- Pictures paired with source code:
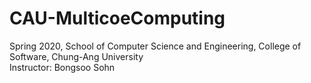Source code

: # CAU-MulticoeComputing
Spring 2020, School of Computer Science and Engineering, College of Software, Chung-Ang University<br>
Instructor: Bongsoo Sohn

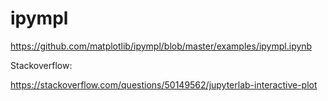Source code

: # ipympl

https://github.com/matplotlib/ipympl/blob/master/examples/ipympl.ipynb

Stackoverflow:

https://stackoverflow.com/questions/50149562/jupyterlab-interactive-plot
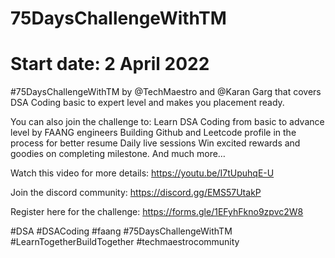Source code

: # 75DaysChallengeWithTM

# Start date: 2 April 2022

#75DaysChallengeWithTM by @TechMaestro and @Karan Garg that covers DSA Coding basic to expert level and makes you placement ready.

You can also join the challenge to: Learn DSA Coding from basic to advance level by FAANG engineers Building Github and Leetcode profile in the process for better resume Daily live sessions Win excited rewards and goodies on completing milestone. And much more…

Watch this video for more details: https://youtu.be/I7tUpuhqE-U

Join the discord community: https://discord.gg/EMS57UtakP

Register here for the challenge: https://forms.gle/1EFyhFkno9zpvc2W8

#DSA #DSACoding #faang #75DaysChallengeWithTM #LearnTogetherBuildTogether #techmaestrocommunity
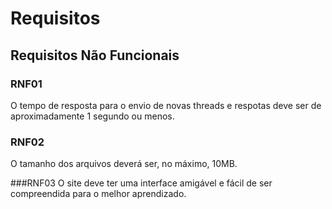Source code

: # Requisitos

## Requisitos Não Funcionais

### RNF01
  O tempo de resposta para o envio de novas threads e respotas deve ser de aproximadamente 1 segundo ou menos.

### RNF02
  O tamanho dos arquivos deverá ser, no máximo, 10MB.

###RNF03
  O site deve ter uma interface amigável e fácil de ser compreendida para o melhor aprendizado.
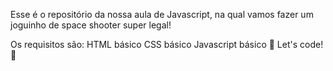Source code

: Esse é o repositório da nossa aula de Javascript, na qual vamos fazer um joguinho de space shooter super legal!

Os requisitos são:
HTML básico
CSS básico
Javascript básico
🚀 Let's code! 🚀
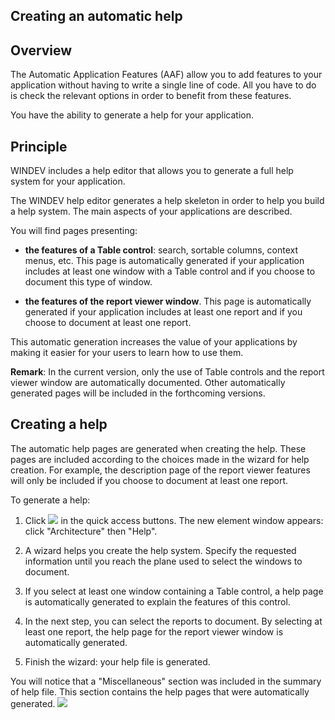 


## Creating an automatic help
			



<a name="NOTE1"></a>
<a name="NOTE1_1"></a>


## Overview
<a name="overview_ELTTEXTE000102"></a>
The Automatic Application Features (AAF) allow you to add features to your application without having to write a single line of code. All you have to do is check the relevant options in order to benefit from these features.

You have the ability to generate a help for your application.

<a name="NOTE2"></a>
<a name="NOTE2_1"></a>


## Principle
<a name="principle_ELTTEXTE000126"></a>
WINDEV includes a help editor that allows you to generate a full help system for your application.

The WINDEV help editor generates a help skeleton in order to help you build a help system. The main aspects of your applications are described.

You will find pages presenting:

- **the features of a Table control**: search, sortable columns, context menus, etc. 
	This page is automatically generated if your application includes at least one window with a Table control and if you choose to document this type of window.

- **the features of the report viewer window**.
	This page is automatically generated if your application includes at least one report and if you choose to document at least one report.




This automatic generation increases the value of your applications by making it easier for your users to learn how to use them.

**Remark**: In the current version, only the use of Table controls and the report viewer window are automatically documented. Other automatically generated pages will be included in the forthcoming versions.

<a name="NOTE3"></a>
<a name="NOTE3_1"></a>


## Creating a help
<a name="creating_help_ELTTEXTE000150"></a>
The automatic help pages are generated when creating the help. These pages are included according to the choices made in the wizard for help creation. For example, the description page of the report viewer features will only be included if you choose to document at least one report.

To generate a help:

1. Click ![](https://doc.pcsoft.fr/en-US/images/image.awp?langid=3&name=ico_nouveau.gif)
 in the quick access buttons. The new element window appears: click "Architecture" then "Help".

2. A wizard helps you create the help system. Specify the requested information until you reach the plane used to select the windows to document.

3. If you select at least one window containing a Table control, a help page is automatically generated to explain the features of this control.

4. In the next step, you can select the reports to document. By selecting at least one report, the help page for the report viewer window is automatically generated.

5. Finish the wizard: your help file is generated.




You will notice that a "Miscellaneous" section was included in the summary of help file. This section contains the help pages that were automatically generated.
![](https://doc.pcsoft.fr/en-US/images/image.awp?langid=3&name=Fonctionnalites_auto_Aide2.gif)




- Problem details: Each line from the one containing "4. In the next" through the final line of the records must be repeated exactly, with no line added or dropped.

- Solution to this exercise:
4. In the next step, you can select the reports to document. By selecting at least one report, the help page for the report viewer window is automatically generated.

5. Finish the wizard: your help file is generated.




You will notice that a "Miscellaneous" section was included in the summary of help file. This section contains the help pages that were automatically generated.
![](https://doc.pcsoft.fr/en-US/images/image.awp?langid=3&name=Fonctionnalites_auto_Aide2.gif)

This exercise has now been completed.